EXERCISE BRIEF >>
Look through the lines below and copy each one that includes "controllers".
%%
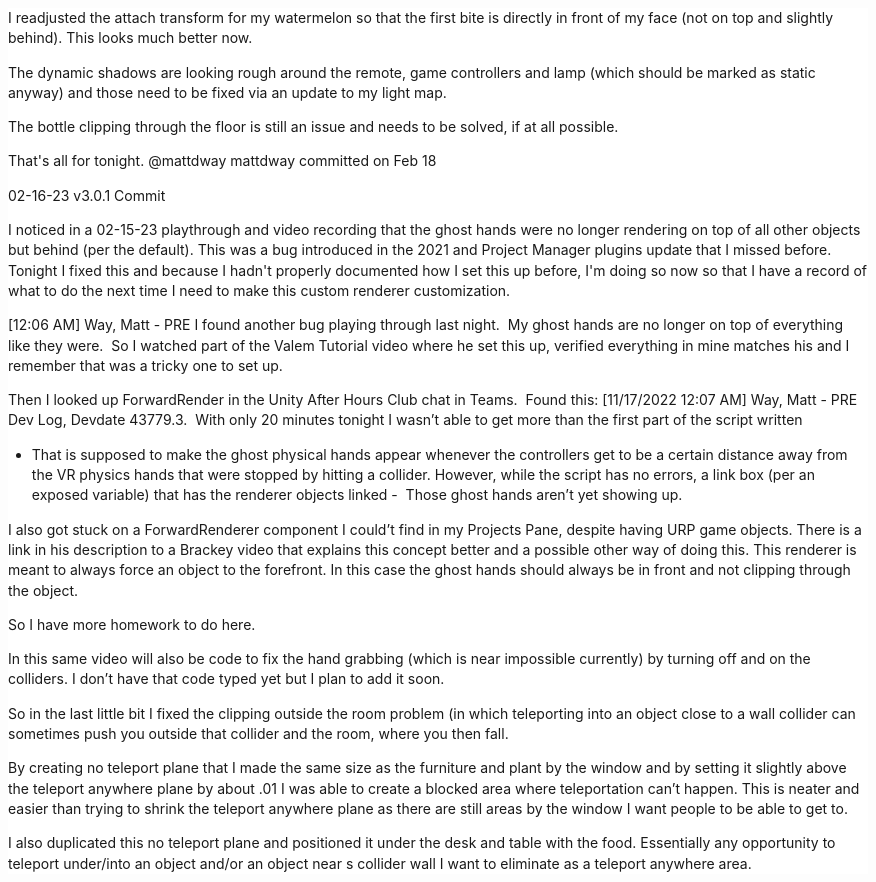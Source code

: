 I readjusted the attach transform for my watermelon so that the first bite is directly in front of my face (not on top and slightly behind).  This looks much better now.

The dynamic shadows are looking rough around the remote, game controllers and lamp (which should be marked as static anyway) and those need to be fixed via an update to my light map. 

The bottle clipping through the floor is still an issue and needs to be solved, if at all possible.

That's all for tonight.
@mattdway mattdway committed on Feb 18

02-16-23 v3.0.1 Commit

I noticed in a 02-15-23 playthrough and video recording that the ghost hands were no longer rendering on top of all other objects but behind (per the default). This was a bug introduced in the 2021 and Project Manager plugins update that I missed before.  Tonight I fixed this and because I hadn't properly documented how I set this up before, I'm doing so now so that I have a record of what to do the next time I need to make this custom renderer customization.

[12:06 AM] Way, Matt - PRE
I found another bug playing through last night.  My ghost hands are no longer on top of everything like they were.  So I watched part of the Valem Tutorial video where he set this up, verified everything in mine matches his and I remember that was a tricky one to set up.

Then I looked up ForwardRender in the Unity After Hours Club chat in Teams.  Found this:
[11/17/2022 12:07 AM] Way, Matt - PRE
Dev Log, Devdate 43779.3. 
With only 20 minutes tonight I wasn’t able to get more than the first part of the script written 
- That is supposed to make the ghost physical hands appear whenever the controllers get to be a certain distance away from the VR physics hands that were stopped by hitting a collider. However, while the script has no errors, a link box (per an exposed variable) that has the renderer objects linked - 
Those ghost hands aren’t yet showing up. 

I also got stuck on a ForwardRenderer component I could’t find in my Projects Pane, despite having URP game objects. There is a link in his description to a Brackey video that explains this concept better and a possible other way of doing this. This renderer is meant to always force an object to the forefront. In this case the ghost hands should always be in front and not clipping through the object. 

So I have more homework to do here. 

In this same video will also be code to fix the hand grabbing (which is near impossible currently) by turning off and on the colliders. I don’t have that code typed yet but I plan to add it soon. 

So in the last little bit I fixed the clipping outside the room problem (in which teleporting into an object close to a wall collider can sometimes push you outside that collider and the room, where you then fall. 

By creating no teleport plane that I made the same size as the furniture and plant by the window and by setting it slightly above the teleport anywhere plane by about .01 I was able to create a blocked area where teleportation can’t happen. This is neater and easier than trying to shrink the teleport anywhere plane as there are still areas by the window I want people to be able to get to. 

I also duplicated this no teleport plane and positioned it under the desk and table with the food. Essentially any opportunity to teleport under/into an object and/or an object near s collider wall I want to eliminate as a teleport anywhere area. 
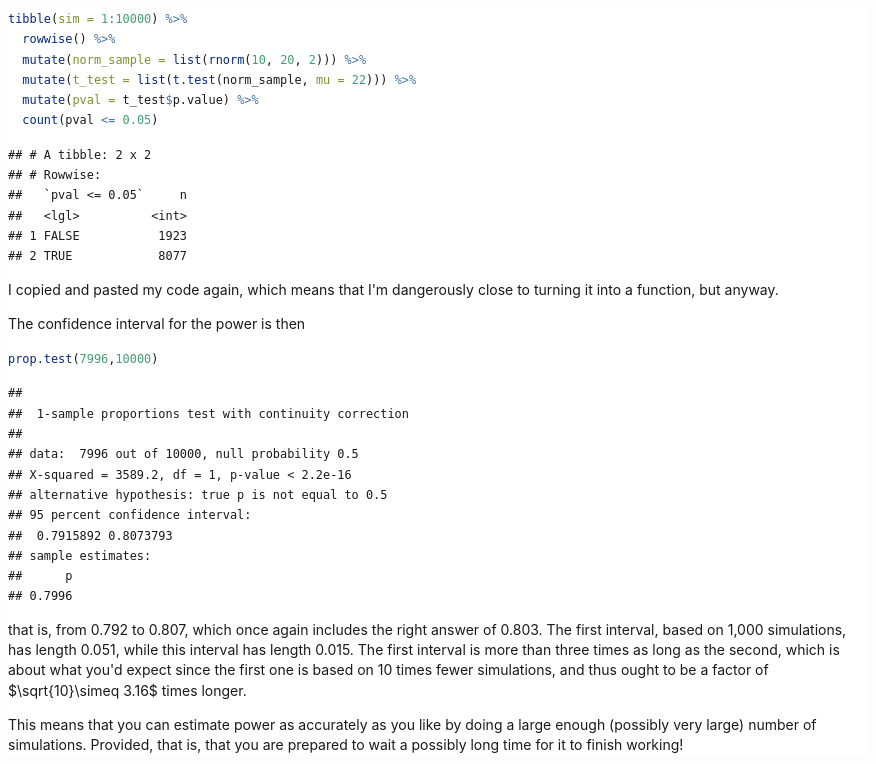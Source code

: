 

```r
tibble(sim = 1:10000) %>% 
  rowwise() %>% 
  mutate(norm_sample = list(rnorm(10, 20, 2))) %>% 
  mutate(t_test = list(t.test(norm_sample, mu = 22))) %>% 
  mutate(pval = t_test$p.value) %>% 
  count(pval <= 0.05)
```

```
## # A tibble: 2 x 2
## # Rowwise: 
##   `pval <= 0.05`     n
##   <lgl>          <int>
## 1 FALSE           1923
## 2 TRUE            8077
```


I copied and pasted my code again, which means that I'm dangerously
close to turning it into a function, but anyway.

The confidence interval for the power is then


```r
prop.test(7996,10000)
```

```
## 
## 	1-sample proportions test with continuity correction
## 
## data:  7996 out of 10000, null probability 0.5
## X-squared = 3589.2, df = 1, p-value < 2.2e-16
## alternative hypothesis: true p is not equal to 0.5
## 95 percent confidence interval:
##  0.7915892 0.8073793
## sample estimates:
##      p 
## 0.7996
```

that is, from 0.792 to 0.807, which once again includes the right
answer of 0.803. The first interval, based on 1,000 simulations, has
length 0.051, while this interval has length 0.015.  The first
interval is more than three times as long as the second, which is
about what you'd expect since the first one is based on 10 times fewer
simulations, and thus ought to be a factor of $\sqrt{10}\simeq 3.16$
times longer.

This means that you can estimate power as accurately as you like by
doing a large enough (possibly very large) number of simulations. Provided, that is, that
you are prepared to wait a possibly long time for it to finish working!


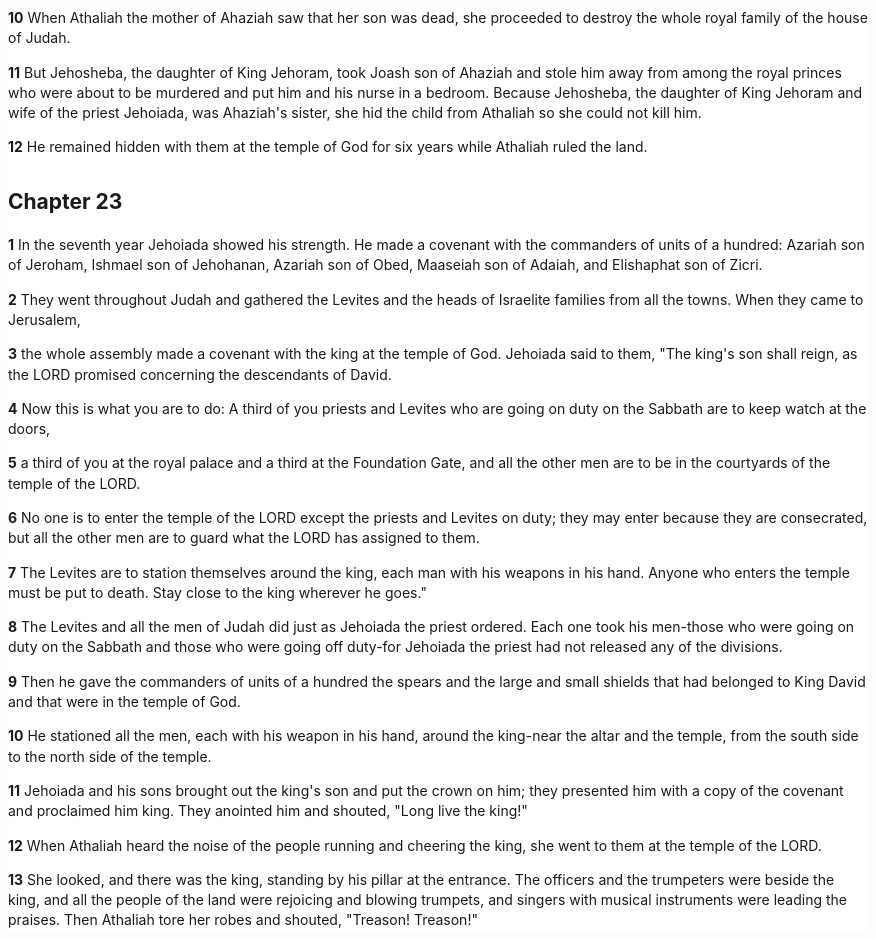 **10** When Athaliah the mother of Ahaziah saw that her son was dead, she proceeded to destroy the whole royal family of the house of Judah.

**11** But Jehosheba, the daughter of King Jehoram, took Joash son of Ahaziah and stole him away from among the royal princes who were about to be murdered and put him and his nurse in a bedroom. Because Jehosheba, the daughter of King Jehoram and wife of the priest Jehoiada, was Ahaziah's sister, she hid the child from Athaliah so she could not kill him.

**12** He remained hidden with them at the temple of God for six years while Athaliah ruled the land.

## Chapter 23

**1** In the seventh year Jehoiada showed his strength. He made a covenant with the commanders of units of a hundred: Azariah son of Jeroham, Ishmael son of Jehohanan, Azariah son of Obed, Maaseiah son of Adaiah, and Elishaphat son of Zicri.

**2** They went throughout Judah and gathered the Levites and the heads of Israelite families from all the towns. When they came to Jerusalem,

**3** the whole assembly made a covenant with the king at the temple of God. Jehoiada said to them, "The king's son shall reign, as the LORD promised concerning the descendants of David.

**4** Now this is what you are to do: A third of you priests and Levites who are going on duty on the Sabbath are to keep watch at the doors,

**5** a third of you at the royal palace and a third at the Foundation Gate, and all the other men are to be in the courtyards of the temple of the LORD.

**6** No one is to enter the temple of the LORD except the priests and Levites on duty; they may enter because they are consecrated, but all the other men are to guard what the LORD has assigned to them.

**7** The Levites are to station themselves around the king, each man with his weapons in his hand. Anyone who enters the temple must be put to death. Stay close to the king wherever he goes."

**8** The Levites and all the men of Judah did just as Jehoiada the priest ordered. Each one took his men-those who were going on duty on the Sabbath and those who were going off duty-for Jehoiada the priest had not released any of the divisions.

**9** Then he gave the commanders of units of a hundred the spears and the large and small shields that had belonged to King David and that were in the temple of God.

**10** He stationed all the men, each with his weapon in his hand, around the king-near the altar and the temple, from the south side to the north side of the temple.

**11** Jehoiada and his sons brought out the king's son and put the crown on him; they presented him with a copy of the covenant and proclaimed him king. They anointed him and shouted, "Long live the king!"

**12** When Athaliah heard the noise of the people running and cheering the king, she went to them at the temple of the LORD.

**13** She looked, and there was the king, standing by his pillar at the entrance. The officers and the trumpeters were beside the king, and all the people of the land were rejoicing and blowing trumpets, and singers with musical instruments were leading the praises. Then Athaliah tore her robes and shouted, "Treason! Treason!"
%%
SOLUTION FOR THIS PROBLEM >>
The dynamic shadows are looking rough around the remote, game controllers and lamp (which should be marked as static anyway) and those need to be fixed via an update to my light map. 
- That is supposed to make the ghost physical hands appear whenever the controllers get to be a certain distance away from the VR physics hands that were stopped by hitting a collider. However, while the script has no errors, a link box (per an exposed variable) that has the renderer objects linked - 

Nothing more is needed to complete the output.